What needs to be done ->
Nothing but the lines from the first line of the material below through the line that holds "我们可以使用 Raft ，使协调器容错或可用，这是我们关心的性质。这能理解吗？事实上，你会发现，如果你做的是实验" should be set down, exactly and with pictures left out.

++++++

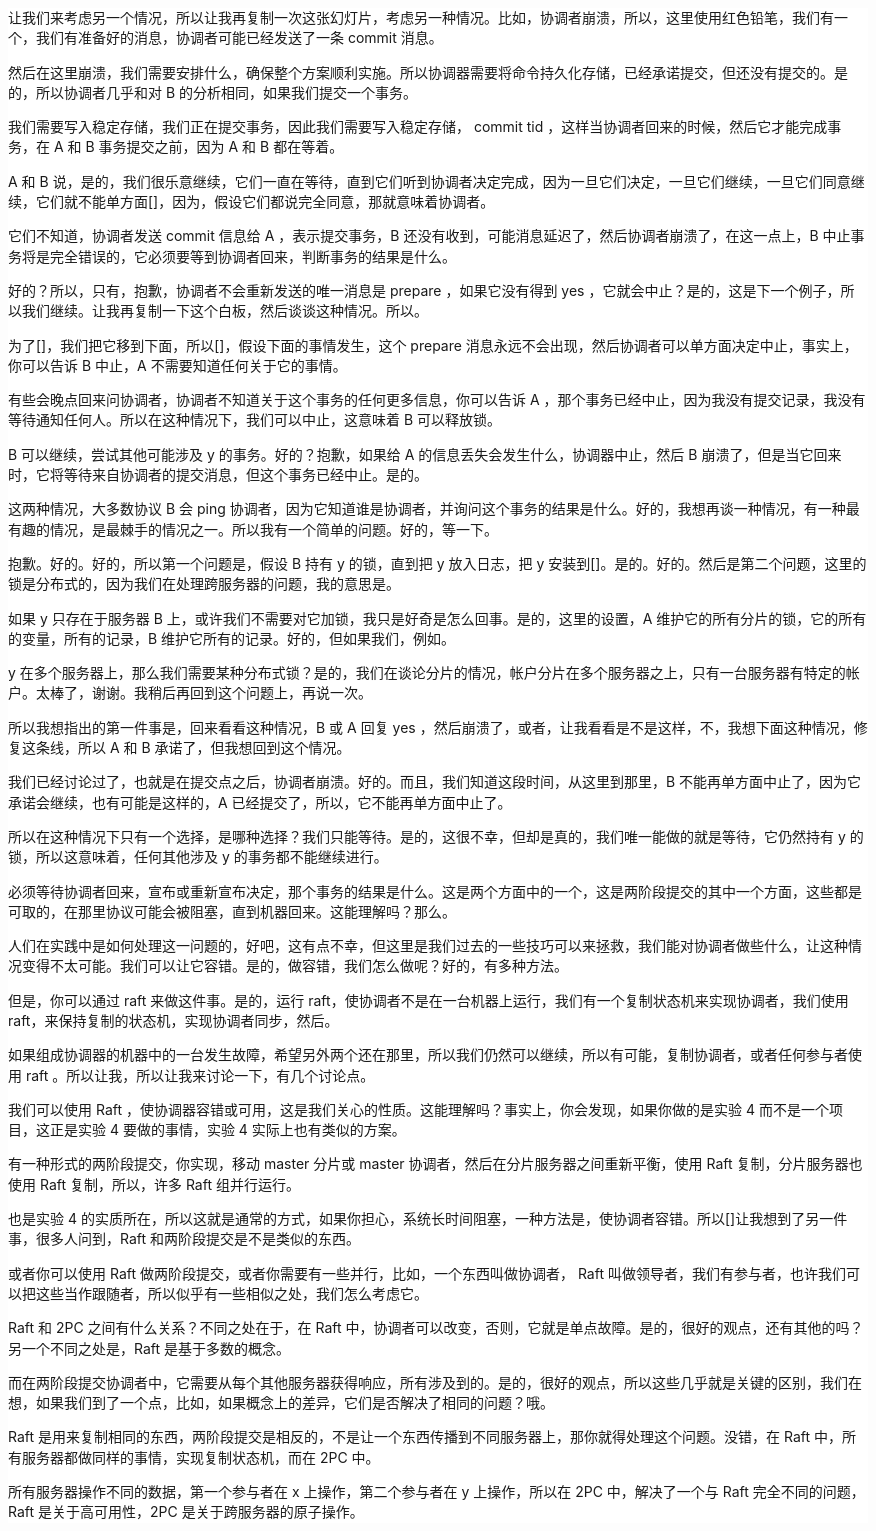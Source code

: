 让我们来考虑另一个情况，所以让我再复制一次这张幻灯片，考虑另一种情况。比如，协调者崩溃，所以，这里使用红色铅笔，我们有一个，我们有准备好的消息，协调者可能已经发送了一条 commit 消息。

然后在这里崩溃，我们需要安排什么，确保整个方案顺利实施。所以协调器需要将命令持久化存储，已经承诺提交，但还没有提交的。是的，所以协调者几乎和对 B 的分析相同，如果我们提交一个事务。

我们需要写入稳定存储，我们正在提交事务，因此我们需要写入稳定存储， commit tid ，这样当协调者回来的时候，然后它才能完成事务，在 A 和 B 事务提交之前，因为 A 和 B 都在等着。

A 和 B 说，是的，我们很乐意继续，它们一直在等待，直到它们听到协调者决定完成，因为一旦它们决定，一旦它们继续，一旦它们同意继续，它们就不能单方面[]，因为，假设它们都说完全同意，那就意味着协调者。

它们不知道，协调者发送 commit 信息给 A ，表示提交事务，B 还没有收到，可能消息延迟了，然后协调者崩溃了，在这一点上，B 中止事务将是完全错误的，它必须要等到协调者回来，判断事务的结果是什么。

好的？所以，只有，抱歉，协调者不会重新发送的唯一消息是 prepare ，如果它没有得到 yes ，它就会中止？是的，这是下一个例子，所以我们继续。让我再复制一下这个白板，然后谈谈这种情况。所以。

为了[]，我们把它移到下面，所以[]，假设下面的事情发生，这个 prepare 消息永远不会出现，然后协调者可以单方面决定中止，事实上，你可以告诉 B 中止，A 不需要知道任何关于它的事情。

有些会晚点回来问协调者，协调者不知道关于这个事务的任何更多信息，你可以告诉 A ，那个事务已经中止，因为我没有提交记录，我没有等待通知任何人。所以在这种情况下，我们可以中止，这意味着 B 可以释放锁。

B 可以继续，尝试其他可能涉及 y 的事务。好的？抱歉，如果给 A 的信息丢失会发生什么，协调器中止，然后 B 崩溃了，但是当它回来时，它将等待来自协调者的提交消息，但这个事务已经中止。是的。

这两种情况，大多数协议 B 会 ping 协调者，因为它知道谁是协调者，并询问这个事务的结果是什么。好的，我想再谈一种情况，有一种最有趣的情况，是最棘手的情况之一。所以我有一个简单的问题。好的，等一下。

抱歉。好的。好的，所以第一个问题是，假设 B 持有 y 的锁，直到把 y 放入日志，把 y 安装到[]。是的。好的。然后是第二个问题，这里的锁是分布式的，因为我们在处理跨服务器的问题，我的意思是。

如果 y 只存在于服务器 B 上，或许我们不需要对它加锁，我只是好奇是怎么回事。是的，这里的设置，A 维护它的所有分片的锁，它的所有的变量，所有的记录，B 维护它所有的记录。好的，但如果我们，例如。

 y 在多个服务器上，那么我们需要某种分布式锁？是的，我们在谈论分片的情况，帐户分片在多个服务器之上，只有一台服务器有特定的帐户。太棒了，谢谢。我稍后再回到这个问题上，再说一次。

所以我想指出的第一件事是，回来看看这种情况，B 或 A 回复 yes ，然后崩溃了，或者，让我看看是不是这样，不，我想下面这种情况，修复这条线，所以 A 和 B 承诺了，但我想回到这个情况。

我们已经讨论过了，也就是在提交点之后，协调者崩溃。好的。而且，我们知道这段时间，从这里到那里，B 不能再单方面中止了，因为它承诺会继续，也有可能是这样的，A 已经提交了，所以，它不能再单方面中止了。

所以在这种情况下只有一个选择，是哪种选择？我们只能等待。是的，这很不幸，但却是真的，我们唯一能做的就是等待，它仍然持有 y 的锁，所以这意味着，任何其他涉及 y 的事务都不能继续进行。

必须等待协调者回来，宣布或重新宣布决定，那个事务的结果是什么。这是两个方面中的一个，这是两阶段提交的其中一个方面，这些都是可取的，在那里协议可能会被阻塞，直到机器回来。这能理解吗？那么。

人们在实践中是如何处理这一问题的，好吧，这有点不幸，但这里是我们过去的一些技巧可以来拯救，我们能对协调者做些什么，让这种情况变得不太可能。我们可以让它容错。是的，做容错，我们怎么做呢？好的，有多种方法。

但是，你可以通过 raft 来做这件事。是的，运行 raft，使协调者不是在一台机器上运行，我们有一个复制状态机来实现协调者，我们使用 raft，来保持复制的状态机，实现协调者同步，然后。

如果组成协调器的机器中的一台发生故障，希望另外两个还在那里，所以我们仍然可以继续，所以有可能，复制协调者，或者任何参与者使用 raft 。所以让我，所以让我来讨论一下，有几个讨论点。

我们可以使用 Raft ，使协调器容错或可用，这是我们关心的性质。这能理解吗？事实上，你会发现，如果你做的是实验 4 而不是一个项目，这正是实验 4 要做的事情，实验 4 实际上也有类似的方案。

有一种形式的两阶段提交，你实现，移动 master 分片或 master 协调者，然后在分片服务器之间重新平衡，使用 Raft 复制，分片服务器也使用 Raft 复制，所以，许多 Raft 组并行运行。

也是实验 4 的实质所在，所以这就是通常的方式，如果你担心，系统长时间阻塞，一种方法是，使协调者容错。所以[]让我想到了另一件事，很多人问到，Raft 和两阶段提交是不是类似的东西。

或者你可以使用 Raft 做两阶段提交，或者你需要有一些并行，比如，一个东西叫做协调者， Raft 叫做领导者，我们有参与者，也许我们可以把这些当作跟随者，所以似乎有一些相似之处，我们怎么考虑它。

Raft 和 2PC 之间有什么关系？不同之处在于，在 Raft 中，协调者可以改变，否则，它就是单点故障。是的，很好的观点，还有其他的吗？另一个不同之处是，Raft 是基于多数的概念。

而在两阶段提交协调者中，它需要从每个其他服务器获得响应，所有涉及到的。是的，很好的观点，所以这些几乎就是关键的区别，我们在想，如果我们到了一个点，比如，如果概念上的差异，它们是否解决了相同的问题？哦。

 Raft 是用来复制相同的东西，两阶段提交是相反的，不是让一个东西传播到不同服务器上，那你就得处理这个问题。没错，在 Raft 中，所有服务器都做同样的事情，实现复制状态机，而在 2PC 中。

所有服务器操作不同的数据，第一个参与者在 x 上操作，第二个参与者在 y 上操作，所以在 2PC 中，解决了一个与 Raft 完全不同的问题，Raft 是关于高可用性，2PC 是关于跨服务器的原子操作。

++++++

Result of the task ->
Source code

: 让我们来考虑另一个情况，所以让我再复制一次这张幻灯片，考虑另一种情况。比如，协调者崩溃，所以，这里使用红色铅笔，我们有一个，我们有准备好的消息，协调者可能已经发送了一条 commit 消息。

然后在这里崩溃，我们需要安排什么，确保整个方案顺利实施。所以协调器需要将命令持久化存储，已经承诺提交，但还没有提交的。是的，所以协调者几乎和对 B 的分析相同，如果我们提交一个事务。

我们需要写入稳定存储，我们正在提交事务，因此我们需要写入稳定存储， commit tid ，这样当协调者回来的时候，然后它才能完成事务，在 A 和 B 事务提交之前，因为 A 和 B 都在等着。

A 和 B 说，是的，我们很乐意继续，它们一直在等待，直到它们听到协调者决定完成，因为一旦它们决定，一旦它们继续，一旦它们同意继续，它们就不能单方面[]，因为，假设它们都说完全同意，那就意味着协调者。

它们不知道，协调者发送 commit 信息给 A ，表示提交事务，B 还没有收到，可能消息延迟了，然后协调者崩溃了，在这一点上，B 中止事务将是完全错误的，它必须要等到协调者回来，判断事务的结果是什么。

好的？所以，只有，抱歉，协调者不会重新发送的唯一消息是 prepare ，如果它没有得到 yes ，它就会中止？是的，这是下一个例子，所以我们继续。让我再复制一下这个白板，然后谈谈这种情况。所以。

为了[]，我们把它移到下面，所以[]，假设下面的事情发生，这个 prepare 消息永远不会出现，然后协调者可以单方面决定中止，事实上，你可以告诉 B 中止，A 不需要知道任何关于它的事情。

有些会晚点回来问协调者，协调者不知道关于这个事务的任何更多信息，你可以告诉 A ，那个事务已经中止，因为我没有提交记录，我没有等待通知任何人。所以在这种情况下，我们可以中止，这意味着 B 可以释放锁。

B 可以继续，尝试其他可能涉及 y 的事务。好的？抱歉，如果给 A 的信息丢失会发生什么，协调器中止，然后 B 崩溃了，但是当它回来时，它将等待来自协调者的提交消息，但这个事务已经中止。是的。

这两种情况，大多数协议 B 会 ping 协调者，因为它知道谁是协调者，并询问这个事务的结果是什么。好的，我想再谈一种情况，有一种最有趣的情况，是最棘手的情况之一。所以我有一个简单的问题。好的，等一下。

抱歉。好的。好的，所以第一个问题是，假设 B 持有 y 的锁，直到把 y 放入日志，把 y 安装到[]。是的。好的。然后是第二个问题，这里的锁是分布式的，因为我们在处理跨服务器的问题，我的意思是。

如果 y 只存在于服务器 B 上，或许我们不需要对它加锁，我只是好奇是怎么回事。是的，这里的设置，A 维护它的所有分片的锁，它的所有的变量，所有的记录，B 维护它所有的记录。好的，但如果我们，例如。

 y 在多个服务器上，那么我们需要某种分布式锁？是的，我们在谈论分片的情况，帐户分片在多个服务器之上，只有一台服务器有特定的帐户。太棒了，谢谢。我稍后再回到这个问题上，再说一次。

所以我想指出的第一件事是，回来看看这种情况，B 或 A 回复 yes ，然后崩溃了，或者，让我看看是不是这样，不，我想下面这种情况，修复这条线，所以 A 和 B 承诺了，但我想回到这个情况。

我们已经讨论过了，也就是在提交点之后，协调者崩溃。好的。而且，我们知道这段时间，从这里到那里，B 不能再单方面中止了，因为它承诺会继续，也有可能是这样的，A 已经提交了，所以，它不能再单方面中止了。

所以在这种情况下只有一个选择，是哪种选择？我们只能等待。是的，这很不幸，但却是真的，我们唯一能做的就是等待，它仍然持有 y 的锁，所以这意味着，任何其他涉及 y 的事务都不能继续进行。

必须等待协调者回来，宣布或重新宣布决定，那个事务的结果是什么。这是两个方面中的一个，这是两阶段提交的其中一个方面，这些都是可取的，在那里协议可能会被阻塞，直到机器回来。这能理解吗？那么。

人们在实践中是如何处理这一问题的，好吧，这有点不幸，但这里是我们过去的一些技巧可以来拯救，我们能对协调者做些什么，让这种情况变得不太可能。我们可以让它容错。是的，做容错，我们怎么做呢？好的，有多种方法。

但是，你可以通过 raft 来做这件事。是的，运行 raft，使协调者不是在一台机器上运行，我们有一个复制状态机来实现协调者，我们使用 raft，来保持复制的状态机，实现协调者同步，然后。

如果组成协调器的机器中的一台发生故障，希望另外两个还在那里，所以我们仍然可以继续，所以有可能，复制协调者，或者任何参与者使用 raft 。所以让我，所以让我来讨论一下，有几个讨论点。

我们可以使用 Raft ，使协调器容错或可用，这是我们关心的性质。这能理解吗？事实上，你会发现，如果你做的是实验 4 而不是一个项目，这正是实验 4 要做的事情，实验 4 实际上也有类似的方案。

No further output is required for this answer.